Extracted data:
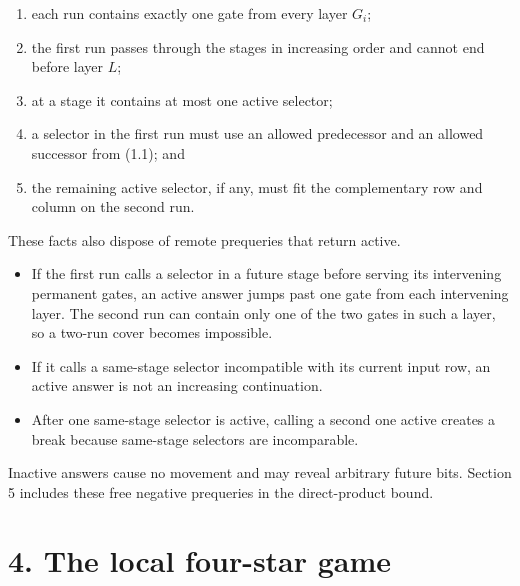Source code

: \documentclass[11pt,a4paper]{article}
\begin{document}
\begin{enumerate}

\item each run contains exactly one gate from every layer \(G_i\);

\item the first run passes through the stages in increasing order and cannot end before layer \(L\);

\item at a stage it contains at most one active selector;

\item a selector in the first run must use an allowed predecessor and an allowed successor from (1.1); and

\item the remaining active selector, if any, must fit the complementary row and column on the second run.

\end{enumerate}

These facts also dispose of remote prequeries that return active.


\begin{itemize}

\item If the first run calls a selector in a future stage before serving its intervening permanent gates, an active answer jumps past one gate from each intervening layer.  The second run can contain only one of the two gates in such a layer, so a two-run cover becomes impossible.

\item If it calls a same-stage selector incompatible with its current input row, an active answer is not an increasing continuation.

\item After one same-stage selector is active, calling a second one active creates a break because same-stage selectors are incomparable.

\end{itemize}

Inactive answers cause no movement and may reveal arbitrary future bits. Section 5 includes these free negative prequeries in the direct-product bound.


\section*{4. The local four-star game}
\end{document}
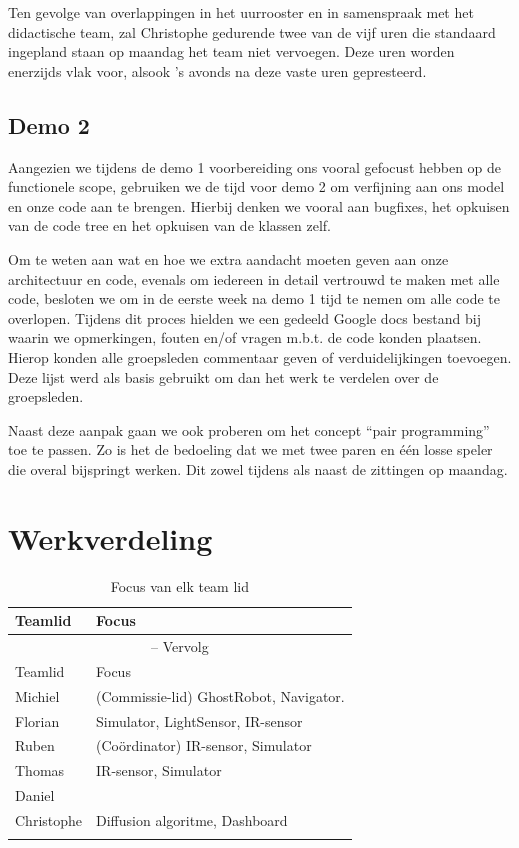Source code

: \documentclass[12pt,a4paper]{report}
\begin{document}
Ten gevolge van overlappingen in het uurrooster en in samenspraak met het didactische team, zal Christophe gedurende twee van de vijf uren die standaard ingepland staan op maandag het team niet vervoegen. Deze uren worden enerzijds vlak voor, alsook 's avonds na deze vaste uren gepresteerd.

\section{Demo 2}

Aangezien we tijdens de demo 1 voorbereiding ons vooral gefocust hebben op de functionele scope, gebruiken we de tijd voor demo 2 om verfijning aan ons model en onze code aan te brengen. Hierbij denken we vooral aan bugfixes, het opkuisen van de code tree en het opkuisen van de klassen zelf.

Om te weten aan wat en hoe we extra aandacht moeten geven aan onze architectuur en code, evenals om iedereen in detail vertrouwd te maken met alle code, besloten we om in de eerste week na demo 1 tijd te nemen om alle code te overlopen. Tijdens dit proces hielden we een gedeeld Google docs bestand bij waarin we opmerkingen, fouten en/of vragen m.b.t. de code konden plaatsen. Hierop konden alle groepsleden commentaar geven of verduidelijkingen toevoegen. Deze lijst werd als basis gebruikt om dan het werk te verdelen over de groepsleden.

Naast deze aanpak gaan we ook proberen om het concept ``pair programming'' toe te passen. Zo is het de bedoeling dat we met twee paren en \'e\'en losse speler die overal bijspringt werken. Dit zowel tijdens als naast de zittingen op maandag.

\chapter{Werkverdeling}

\begin{longtable}{l l}
\caption{Focus van elk team lid} \\ [0.5ex]
\hline\hline
Teamlid & Focus \\ [0.5ex]
\hline 
\endfirsthead
\multicolumn{2}{c}{{\tablename} \thetable{} -- Vervolg} \\[0.5ex]
\hline \hline
Teamlid & Focus \\ [0.5ex]
\hline 
\endhead
Michiel 		& 	(Commissie-lid) GhostRobot, Navigator. \\
Florian 		&	Simulator, LightSensor, IR-sensor\\
Ruben 		&	(Co\"ordinator) IR-sensor, Simulator\\
Thomas 		&	IR-sensor, Simulator\\
Daniel 		&	\\
Christophe 	&	Diffusion algoritme, Dashboard \\
\hline
\label{tab:focus}
\end{longtable}
\end{document}
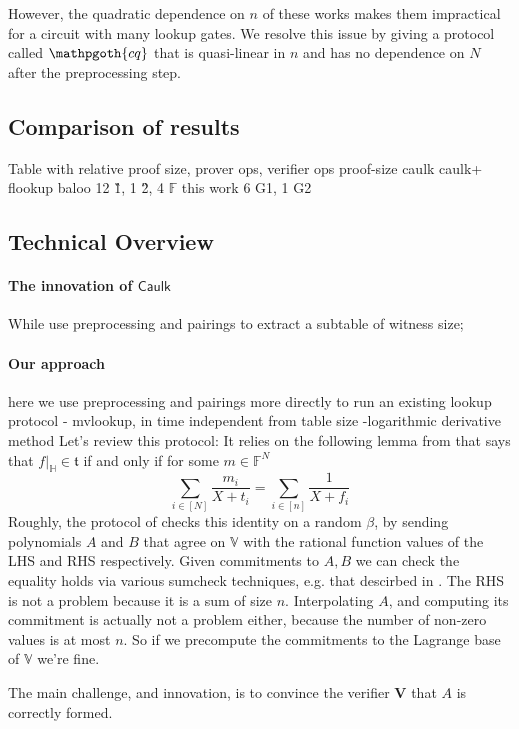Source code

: \documentclass[11pt]{article} %
\newcommand{\cq}{\ensuremath{\mathpgoth{cq} }\xspace}
\newcommand{\caulk}{\ensuremath{\mathsf{Caulk}}\xspace}
\newcommand{\F}{\ensuremath{\mathbb F}\xspace}
\newcommand{\ver}{\ensuremath{\mathsf{\mathbf{V}}}\xspace}
\newcommand{\sumi}[1]{\sum_{i\in[#1]}}
\newcommand{\restricttoset}[2]{\ensuremath{#1|_{#2}}\xspace}
\newcommand{\subspace}{\ensuremath{\mathbb{H}}\xspace}
\newcommand{\bigspace}{\ensuremath{\mathbb{V}}\xspace}
\newcommand{\witsize}{\ensuremath{n}\xspace}
\newcommand{\tabsize}{\ensuremath{N}\xspace}
\newcommand{\tab}{\ensuremath{\mathfrak{t}}\xspace}
\begin{document}
However, the quadratic dependence on \witsize  of these works makes them impractical for a circuit with many lookup gates.
We resolve this issue by giving a protocol called \cq that is quasi-linear in \witsize and has no dependence on \tabsize after the preprocessing step.

\subsection{Comparison of results}

Table with relative proof size, prover ops, verifier ops
                proof-size
caulk
caulk+
flookup
baloo         12 \G1, 1 \G2, 4 \F
this work  6 G1, 1 G2

\subsection{Technical Overview}
\paragraph{The innovation of \caulk }
While \cite{caulk,caulkp,flookup,baloo} use preprocessing and pairings to extract a subtable of witness size;


\paragraph{Our approach}
here we use preprocessing and pairings more directly to run an existing lookup protocol - mvlookup,
in time independent from table size
-logarithmic derivative method
Let's review this protocol:
It relies on the following lemma from \cite{mvlookup}
that says that $\restricttoset{f}{\subspace}\in \tab$ if and only if for some $m\in \F^\tabsize$
 \[\sumi{\tabsize}\frac{m_i}{X+t_i}=\sumi{\witsize}\frac{1}{X+f_i}\]
Roughly, the protocol of \cite{mvlookup} checks this identity on a random $\beta$,
by sending polynomials $A$ and $B$ that agree on \bigspace with the rational function values of the LHS and RHS
respectively.
Given commitments to $A,B$ we can check the equality holds via various sumcheck techniques, e.g. that descirbed in \cite{aurora}.
The RHS is not a problem because it is a sum of size \witsize.
Interpolating $A$, and computing its commitment is actually not a problem either, because the number of non-zero values
is at most \witsize. So if we precompute the commitments to the Lagrange base of  \bigspace we're fine.

The main challenge, and innovation, is to convince the verifier \ver that $A$ is correctly formed.
\end{document}
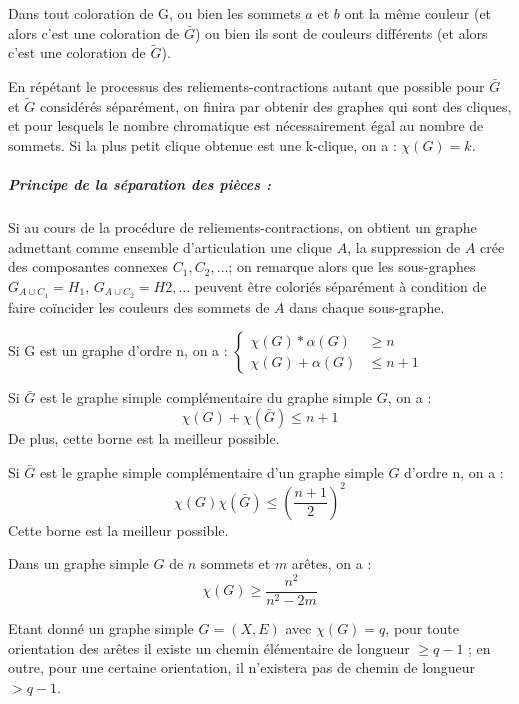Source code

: Dans tout coloration de G, ou bien les sommets $a$ et $b$ ont la même couleur (et
alors c'est une coloration de $\bar G$) ou bien ils sont de couleurs différents (et
alors c'est une coloration de $\tilde G$).

En répétant le processus des reliements-contractions autant que possible pour $\bar G$
et $\tilde G$ considérés séparément, on finira par obtenir des graphes qui sont des cliques,
et pour lesquels le nombre chromatique est nécessairement égal au nombre de sommets.
Si la plus petit clique obtenue est une k-clique, on a : $\chi (G)=k$.

\subparagraph{Principe de la séparation des pièces :}
Si au cours de la procédure de reliements-contractions, on obtient un graphe admettant comme
ensemble d'articulation une clique $A$, la suppression de $A$ crée des composantes connexes
$C_1, C_2,\dots$; on remarque alors que les sous-graphes $G_{A \cup C_1}= H_1$, $G_{A \cup C_2}=H2,\dots$
peuvent être coloriés séparément à condition de faire coïncider les couleurs des sommets de $A$
dans chaque sous-graphe.

\begin{theorem}
Si G est un graphe d'ordre n, on a :
\begin{math}
\begin{cases}
\chi(G) * \alpha(G) & \geq n \\
\chi(G) + \alpha(G) & \leq n + 1
\end{cases}
\end{math}
\end{theorem}

\begin{theorem}
Si $\bar G$ est le graphe simple complémentaire du graphe simple $G$, on a :
$$\chi(G)+\chi(\bar G) \leq n+1$$
De plus, cette borne est la meilleur possible.
\end{theorem}

\begin{corollaire}
Si $\bar G$ est le graphe simple complémentaire d'un graphe simple $G$ d'ordre n, on a :
$$\chi(G)\chi(\bar G)\leq \left(\frac{n+1}{2}\right)^2$$
Cette borne est la meilleur possible.
\end{corollaire}

\begin{theorem}
Dans un graphe simple $G$ de $n$ sommets et $m$ arêtes, on a :
$$\chi(G) \geq \frac{n^2}{n^2-2m}$$
\end{theorem}

\begin{theorem}\label{Roy}
Etant donné un graphe simple $G=(X,E)$ avec $\chi(G)=q$, pour toute orientation des arêtes
il existe un chemin élémentaire de longueur $\geq q-1$ ; en outre, pour une certaine orientation,
il n'existera pas de chemin de longueur $> q-1$.
\end{theorem}

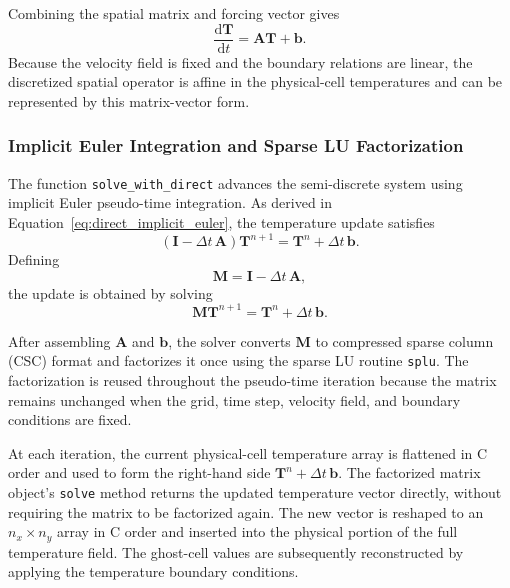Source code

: Combining the spatial matrix and forcing vector gives
\begin{equation}
\frac{\mathrm{d}\mathbf{T}}{\mathrm{d}t}
=
\mathbf{A}\mathbf{T}+\mathbf{b}.
\end{equation}
Because the velocity field is fixed and the boundary
relations are linear, the discretized spatial operator is
affine in the physical-cell temperatures and can be represented
by this matrix-vector form.

\subsubsection{Implicit Euler Integration and Sparse LU Factorization}

The function \texttt{solve\_with\_direct} advances the
semi-discrete system using implicit Euler pseudo-time integration.
As derived in Equation~\eqref{eq:direct_implicit_euler},
the temperature update satisfies
\begin{equation}
\boxed{
\left(\mathbf{I}-\Delta t\,\mathbf{A}\right)
\mathbf{T}^{n+1}
=
\mathbf{T}^{n}+\Delta t\,\mathbf{b}.
}
\label{eq:direct_implementation_update}
\end{equation}
Defining
\begin{equation}
\mathbf{M}=\mathbf{I}-\Delta t\,\mathbf{A},
\label{eq:direct_implementation_matrix}
\end{equation}
the update is obtained by solving
\begin{equation}
\mathbf{M}\mathbf{T}^{n+1}
=
\mathbf{T}^{n}+\Delta t\,\mathbf{b}.
\end{equation}

After assembling $\mathbf{A}$ and $\mathbf{b}$, the solver
converts $\mathbf{M}$ to compressed sparse column (CSC)
format and factorizes it once using the sparse LU routine
\texttt{splu}. The factorization is reused throughout the
pseudo-time iteration because the matrix remains unchanged
when the grid, time step, velocity field, and boundary
conditions are fixed.

At each iteration, the current physical-cell temperature
array is flattened in C order and used to form the right-hand
side $\mathbf{T}^{n}+\Delta t\,\mathbf{b}$. The factorized
matrix object's \texttt{solve} method returns the updated
temperature vector directly, without requiring the matrix to
be factorized again. The new vector is reshaped to an
$n_x\times n_y$ array in C order and inserted into the
physical portion of the full temperature field. The ghost-cell
values are subsequently reconstructed by applying the
temperature boundary conditions.

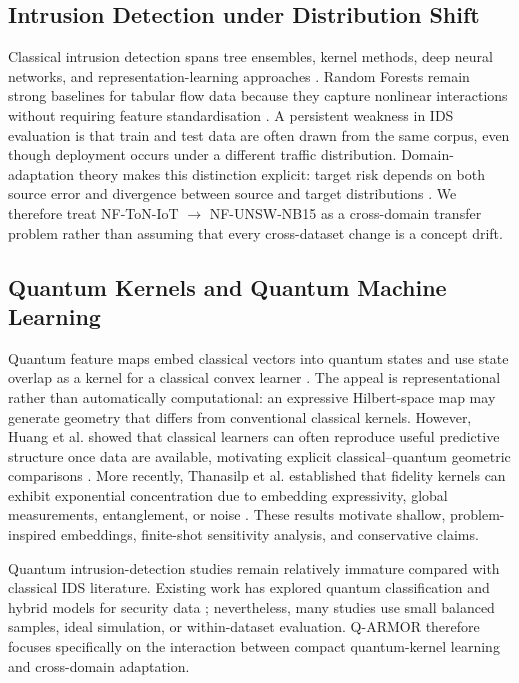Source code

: \documentclass[conference]{IEEEtran}
\begin{document}
\subsection{Intrusion Detection under Distribution Shift}

Classical intrusion detection spans tree ensembles, kernel methods, deep
neural networks, and representation-learning approaches \cite{liao2013}.
Random Forests remain strong baselines for tabular flow data because they
capture nonlinear interactions without requiring feature standardisation
\cite{breiman2001}. A persistent weakness in IDS evaluation is that train
and test data are often drawn from the same corpus, even though deployment
occurs under a different traffic distribution. Domain-adaptation theory
makes this distinction explicit: target risk depends on both source error
and divergence between source and target distributions \cite{bendavid2010}.
We therefore treat NF-ToN-IoT $\to$ NF-UNSW-NB15 as a cross-domain
transfer problem rather than assuming that every cross-dataset change is a
concept drift.

\subsection{Quantum Kernels and Quantum Machine Learning}

Quantum feature maps embed classical vectors into quantum states and use
state overlap as a kernel for a classical convex learner
\cite{havlicek2019, schuld2019}. The appeal is representational rather
than automatically computational: an expressive Hilbert-space map may
generate geometry that differs from conventional classical kernels.
However, Huang et al. showed that classical learners can often reproduce
useful predictive structure once data are available, motivating explicit
classical--quantum geometric comparisons \cite{huang2021}. More recently,
Thanasilp et al. established that fidelity kernels can exhibit exponential
concentration due to embedding expressivity, global measurements,
entanglement, or noise \cite{thanasilp2024}. These results motivate
shallow, problem-inspired embeddings, finite-shot sensitivity analysis,
and conservative claims.

Quantum intrusion-detection studies remain relatively immature compared
with classical IDS literature. Existing work has explored quantum
classification and hybrid models for security data \cite{kalinin2022};
nevertheless, many studies use small balanced samples, ideal simulation,
or within-dataset evaluation. Q-ARMOR therefore focuses specifically on
the interaction between compact quantum-kernel learning and cross-domain
adaptation.
\end{document}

Required action:
Each line with the word "baloo" in the records above belongs in the result; copy all of them.

Exercise answer:
baloo         12 \G1, 1 \G2, 4 \F
While \cite{caulk,caulkp,flookup,baloo} use preprocessing and pairings to extract a subtable of witness size;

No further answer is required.